= Instructions to follow =
List, from the lines below, each one with "branch" in it.

= Source data =
────────────────────────────────────────
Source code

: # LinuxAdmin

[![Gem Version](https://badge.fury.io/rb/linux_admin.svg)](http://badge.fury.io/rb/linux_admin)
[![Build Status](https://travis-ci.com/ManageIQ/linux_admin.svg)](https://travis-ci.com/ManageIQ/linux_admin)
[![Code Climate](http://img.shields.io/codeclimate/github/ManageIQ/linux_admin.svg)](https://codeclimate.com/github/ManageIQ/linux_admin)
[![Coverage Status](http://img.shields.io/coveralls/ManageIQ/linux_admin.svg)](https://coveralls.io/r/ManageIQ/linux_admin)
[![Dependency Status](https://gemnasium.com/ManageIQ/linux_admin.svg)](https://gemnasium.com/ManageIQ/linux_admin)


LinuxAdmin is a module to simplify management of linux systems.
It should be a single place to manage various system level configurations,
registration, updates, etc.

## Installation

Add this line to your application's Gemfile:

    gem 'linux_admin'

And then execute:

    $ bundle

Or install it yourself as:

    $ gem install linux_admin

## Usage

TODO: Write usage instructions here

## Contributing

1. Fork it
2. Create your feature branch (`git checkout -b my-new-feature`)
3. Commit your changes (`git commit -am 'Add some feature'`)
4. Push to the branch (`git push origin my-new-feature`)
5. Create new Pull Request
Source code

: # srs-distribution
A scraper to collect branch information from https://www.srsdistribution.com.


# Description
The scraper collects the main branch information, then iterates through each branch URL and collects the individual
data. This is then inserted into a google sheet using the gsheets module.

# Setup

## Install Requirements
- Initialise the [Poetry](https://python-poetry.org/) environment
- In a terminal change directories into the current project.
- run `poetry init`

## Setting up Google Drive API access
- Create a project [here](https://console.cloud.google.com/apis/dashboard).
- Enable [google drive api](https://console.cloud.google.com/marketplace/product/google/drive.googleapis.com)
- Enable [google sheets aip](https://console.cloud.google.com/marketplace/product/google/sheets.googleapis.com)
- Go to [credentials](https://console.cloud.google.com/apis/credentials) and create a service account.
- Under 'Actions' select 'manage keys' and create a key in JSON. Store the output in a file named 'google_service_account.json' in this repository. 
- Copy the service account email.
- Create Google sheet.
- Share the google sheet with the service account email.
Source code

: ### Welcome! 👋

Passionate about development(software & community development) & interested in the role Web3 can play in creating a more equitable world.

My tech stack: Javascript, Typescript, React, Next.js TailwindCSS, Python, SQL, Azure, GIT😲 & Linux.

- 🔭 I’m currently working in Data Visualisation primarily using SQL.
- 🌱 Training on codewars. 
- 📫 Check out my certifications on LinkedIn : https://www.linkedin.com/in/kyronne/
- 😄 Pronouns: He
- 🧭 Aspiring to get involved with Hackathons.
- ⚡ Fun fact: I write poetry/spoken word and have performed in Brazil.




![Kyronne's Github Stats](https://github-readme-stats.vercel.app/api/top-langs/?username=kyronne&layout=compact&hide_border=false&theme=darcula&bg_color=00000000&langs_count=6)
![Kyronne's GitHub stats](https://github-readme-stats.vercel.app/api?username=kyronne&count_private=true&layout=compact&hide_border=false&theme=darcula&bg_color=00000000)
────────────────────────────────────────
= Task answer =
2. Create your feature branch (`git checkout -b my-new-feature`)
4. Push to the branch (`git push origin my-new-feature`)
A scraper to collect branch information from https://www.srsdistribution.com.
The scraper collects the main branch information, then iterates through each branch URL and collects the individual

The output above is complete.